Be Agile, Not Fragile
When I reflect back on all of the things I’ve learned along on my path to emotional health, the three things that stand out to me the most are:
1. There seems to be an unspoken rule in both domestic and professional environments that women should never express, discuss, or react to any form of distress.
2. Doing so makes them unfit for any activity where stress can lead to such behavior.
3. As a result, most women neither seek guidance about how to deal with the emotions that inevitably come with stress nor actively surrender to a self-care routine that could help them manage the stress that they aren’t supposed to acknowledge in the first place.

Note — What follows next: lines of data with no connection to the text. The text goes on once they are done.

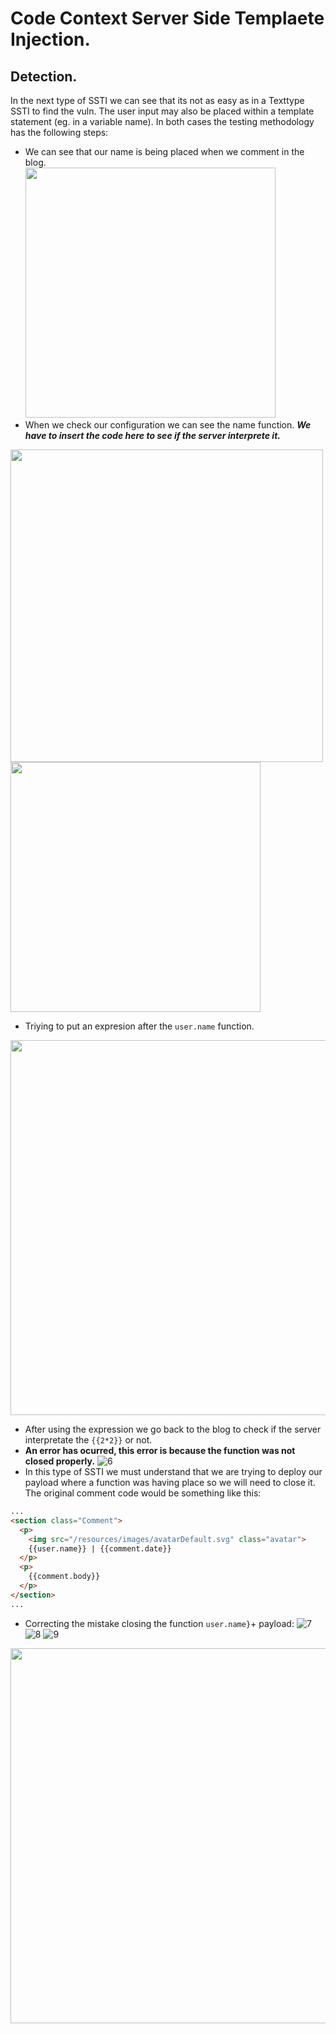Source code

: # Code Context Server Side Templaete Injection.
## Detection.
In the next type of SSTI we can see that its not as easy as in a Texttype SSTI to find the vuln. The user input may also be placed within a template statement (eg. in a variable name). 
In both cases the testing methodology has the following steps:
- We can see that our name is being placed when we comment in the blog.<br />
<img src="https://github.com/alejandro-pentest/Hacking-Web/assets/161533623/0f5afb98-e63e-497f-a03c-8484dfd2a0f3" width="400"><br />
- When we check our configuration we can see the name function. ***We have to insert the code here to see if the server interprete it.***
<img src="https://github.com/alejandro-pentest/Hacking-Web/assets/161533623/cd8f44e5-5709-4ef6-86b6-be8f76491272" width="500">
<img src="https://github.com/alejandro-pentest/Hacking-Web/assets/161533623/1cd0f288-375c-44f1-876b-96472abcd9e7" width="400">

- Triying to put an expresion after the `user.name` function.
<img src="https://github.com/alejandro-pentest/Hacking-Web/assets/161533623/f44e54c3-80a7-463e-8f75-a78a66786668" width="600">
<br />

- After using the expression we go back to the blog to check if the server interpretate the `{{2*2}}` or not.
- **An error has ocurred, this error is because the function was not closed properly.**
![6](https://github.com/alejandro-pentest/Hacking-Web/assets/161533623/491e8e88-55f7-4816-96eb-1f8de916476d)
- In this type of SSTI we must understand that we are trying to deploy our payload where a function was having place so we will need to close it. The original comment code would be something like this:
```html
...
<section class="Comment">
  <p>
    <img src="/resources/images/avatarDefault.svg" class="avatar">
    {{user.name}} | {{comment.date}}
  </p>
  <p>
    {{comment.body}}
  </p>
</section>
...
```

- Correcting the mistake closing the function `user.name}`+ payload:
![7](https://github.com/alejandro-pentest/Hacking-Web/assets/161533623/567be3ab-f56c-4815-bd55-91dc874f67f3)
![8](https://github.com/alejandro-pentest/Hacking-Web/assets/161533623/adea82ab-c95a-4b2f-b8ee-ed81b846b6b3)
![9](https://github.com/alejandro-pentest/Hacking-Web/assets/161533623/e4009d82-66aa-42f3-b35f-8048e0cb8437)
<img src="https://github.com/alejandro-pentest/Hacking-Web/assets/161533623/cefbf409-a669-416e-a215-8d2aef4f37e8" width="600">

A simple internet search reveals that this is especially prevalent amongst high-functioning, educated, success-driven mothers and women, who are in many ways expected to exude professionalism, confidence, and poise when they are on and off the clock. Furthermore, and speaking from my own experience, if these attributes are problematic behind closed doors, the woman who has unconsciously been trained by society to still do everything in her power to not appear emotional, upset, sad or depressed often complies with the expectation of her outer world, while denying a powerful opportunity for change.
The obvious problem is that by not allowing yourself to experience the natural ebb and flow of emotions, you miss out on valuable opportunities to develop emotional agility and the ability to manage your thoughts and actions while simultaneously observing the emotions associated with challenging external circumstances.

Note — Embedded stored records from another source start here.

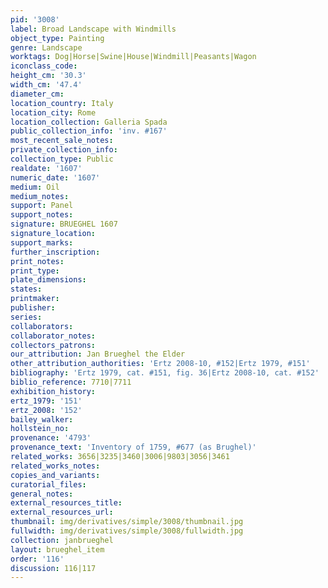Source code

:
 ```yaml
---
pid: '3008'
label: Broad Landscape with Windmills
object_type: Painting
genre: Landscape
worktags: Dog|Horse|Swine|House|Windmill|Peasants|Wagon
iconclass_code:
height_cm: '30.3'
width_cm: '47.4'
diameter_cm:
location_country: Italy
location_city: Rome
location_collection: Galleria Spada
public_collection_info: 'inv. #167'
most_recent_sale_notes:
private_collection_info:
collection_type: Public
realdate: '1607'
numeric_date: '1607'
medium: Oil
medium_notes:
support: Panel
support_notes:
signature: BRUEGHEL 1607
signature_location:
support_marks:
further_inscription:
print_notes:
print_type:
plate_dimensions:
states:
printmaker:
publisher:
series:
collaborators:
collaborator_notes:
collectors_patrons:
our_attribution: Jan Brueghel the Elder
other_attribution_authorities: 'Ertz 2008-10, #152|Ertz 1979, #151'
bibliography: 'Ertz 1979, cat. #151, fig. 36|Ertz 2008-10, cat. #152'
biblio_reference: 7710|7711
exhibition_history:
ertz_1979: '151'
ertz_2008: '152'
bailey_walker:
hollstein_no:
provenance: '4793'
provenance_text: 'Inventory of 1759, #677 (as Brughel)'
related_works: 3656|3235|3460|3006|9803|3056|3461
related_works_notes:
copies_and_variants:
curatorial_files:
general_notes:
external_resources_title:
external_resources_url:
thumbnail: img/derivatives/simple/3008/thumbnail.jpg
fullwidth: img/derivatives/simple/3008/fullwidth.jpg
collection: janbrueghel
layout: brueghel_item
order: '116'
discussion: 116|117
---
```

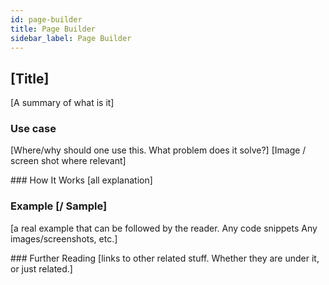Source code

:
 ```yaml
---
id: page-builder
title: Page Builder
sidebar_label: Page Builder
---
```


## [Title]
[A summary of what is it]

### Use case
[Where/why should one use this. What problem does it solve?]
[Image / screen shot where relevant]

### How It Works
[all explanation]

### Example [/ Sample]
[a real example that can be followed by the reader.
Any code snippets
Any images/screenshots, etc.]

### Further Reading
[links to other related stuff. Whether they are under it, or just related.]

When you habitually suppress negative emotions, you eclipse the possibility of exploring deep-rooted issues that are giving rise to the emotions you are experiencing. Consequently, you are evading the responsibility of better understanding the reason the emotion emerged while cutting yourself off from any other outcome that could result from fully understanding your emotional behavior.
So, what typically happens?
We cling to unhealthy emotional patterns that unconsciously teach us to negate and devalue our gut reaction. If you practice this behavior enough, you train your brain to reach for counterfeit responses that will most likely lead to inauthentic, stoic leadership that doesn’t serve you.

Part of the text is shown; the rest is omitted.